環境と農業
自然と農業の関係
平成13年10月4日
日本青年社 群馬県本部 須 賀 和 男
地球規模で環境が破壊されていくこの時代に、棚田をはじめ水田の役割が国土、環境、自然を守る面からも見直されてきました。日本列島には年に平均1800ミリもの雨が降り、しかも急な地形を滝のように一時に流れ下ります。もしこのような水田と、その水源の山林が「緑のダム」の役割を果たさなかったら、洪水、土砂崩れ、水不足が起こり下流の都会もろともお手あげになってしまうでしょう。
青々とした水田は、工業文明が吐き出す二酸化炭素を光合成の力で酸素に変える天然の空気浄化装置でもあるのです。 山の自然と人里の営みが出会う棚田のあたりは、野生のけものや鳥、昆虫たちの豊かなエサ場でもあり、自然保護にも大きな役割を果たしています。 また、日本列島の急な地形にたたきつける集中豪雨も、台風の破壊エネルギーも、段丘に刻まれた水田とその背後の森林によってなだめられて水資源や有機物資源づくりの生産エネルギーに変えられていきます。有機物をたっぷり含んだ山際からにじみでる、『出水』は水田を網の目のように縫い、新鮮な山の土を運び込んで(客土)土壌を肥やします。このことは流水客土という言葉があるほどです。
傾斜地にある水田の耕作が放棄された場合、浸食され、流出する土壌は膨大な量に達し、田畑として生産力を失います。農業、農村は水資源かん養機能とともに、洪水や山崩れ、土壌の浸食、流出の防止機能も有します。さらに緑豊かで美しい自然環境、景観を維持、培養するとともに、これらを活かした都市市民の憩い、レクリエーションの施設等の場合は、青少年の教育の場としての機能等、公益的かつ多面的に役割を果たしています。米そのものの年間生産額は3兆2000億円ほどですが、国土、環境、自然保護に果たす水田の役割をお金に換算すると、年間4兆7000億円分にもなるとみられています。いま懸命に農業を守っている農民たちのたたかいとは、農業の行先不安や後継者難、都市化による水の汚染等ばかりでなく、こうしたことが最も基本です。それは人と大地との完結されていたそのネットワークを、いかにして守りきるかということなのでした。
筆者の須賀 和男氏
日本列島とはこの溜池群が象徴的であるように、米作りを基盤にして築き上げた、土地と人との壮大なネットワークでした。そのシステムを通して、川も平野も作られ、緑の山々も育てられ、地下水も川の水も養われ、土から得たものは土に還元される。自己完結型土地利用が実現されたのです。その農業を放棄すればどうなるか。土台の上に構築された日本文化は音を立てて崩壊します。人は水やマイホームを失うなど、洪水や地盤沈下や山地崩壊の危険にさらすばかりではありません。

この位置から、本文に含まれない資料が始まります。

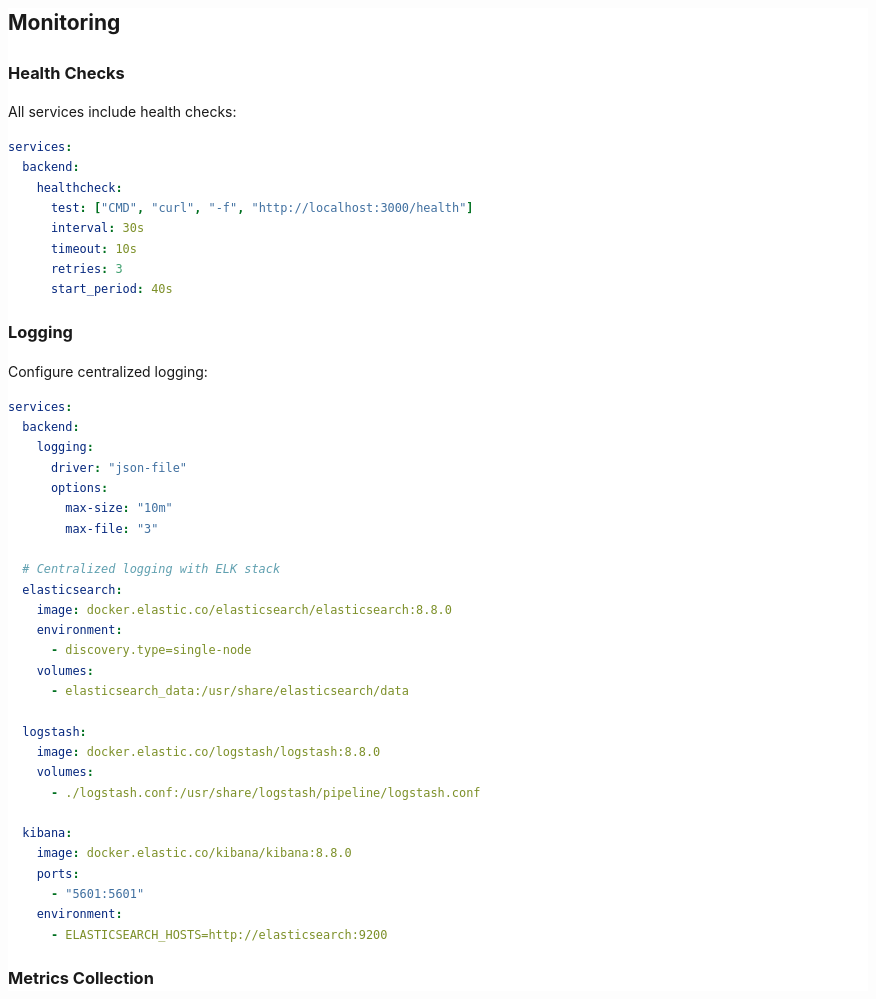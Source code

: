 ## Monitoring

### Health Checks

All services include health checks:

```yaml
services:
  backend:
    healthcheck:
      test: ["CMD", "curl", "-f", "http://localhost:3000/health"]
      interval: 30s
      timeout: 10s
      retries: 3
      start_period: 40s
```

### Logging

Configure centralized logging:

```yaml
services:
  backend:
    logging:
      driver: "json-file"
      options:
        max-size: "10m"
        max-file: "3"

  # Centralized logging with ELK stack
  elasticsearch:
    image: docker.elastic.co/elasticsearch/elasticsearch:8.8.0
    environment:
      - discovery.type=single-node
    volumes:
      - elasticsearch_data:/usr/share/elasticsearch/data

  logstash:
    image: docker.elastic.co/logstash/logstash:8.8.0
    volumes:
      - ./logstash.conf:/usr/share/logstash/pipeline/logstash.conf

  kibana:
    image: docker.elastic.co/kibana/kibana:8.8.0
    ports:
      - "5601:5601"
    environment:
      - ELASTICSEARCH_HOSTS=http://elasticsearch:9200
```

### Metrics Collection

相撲も米の文化の所産であり、それこそは国技の所以である。米作りを失った日本人は、『万葉集』から『春の小川』の童謡に至るまで、風景も歴史も、そして生きた言葉を失った故郷喪失の浮浪の民となります。3000年もの間、文化と環境とを養いつづけた日本の農業が、他のあらゆる時代にも増して、今日ほど高く価値づけられる時代はありません。国際的に見れば、それは地球環境の「地方」の守りの主役であり、お手本であり、そして国内を見れば、「地方」の復権に不可欠な土台であります。今日なおお米だけはどの県でも作っていることは、地方の自立が語られる今、何と僥倖(ぎょうこう)でありましょう。
農業というものは、自然の営みを人間の目的にそって生産に変えるものです。それはやはり自然を変えるということ、ある意味では自然を破壊するということですが、山に行ってワラビをとるということはは農業ではなくて、採取です。農業というからには、やはり栽培ということが当然おきてきます。日本の稲作くらい、一度はっきり自然の状態をこわさなければできないという農業というのは殆どありません。畑作農業はまだ多少起伏があってもできますが、水田は真平らでなければできません。自然に真平らなところなどまずなく、よほど局部的な偶然的なものでなければあり得ません。それを平らにするのですから、やはり自然をこわしているわけです。しかし、こわす目的は、やはりそこに自然的なものを、自然の営みをくり返させることなのです。そこが工業のこわし方とちがうところなのです。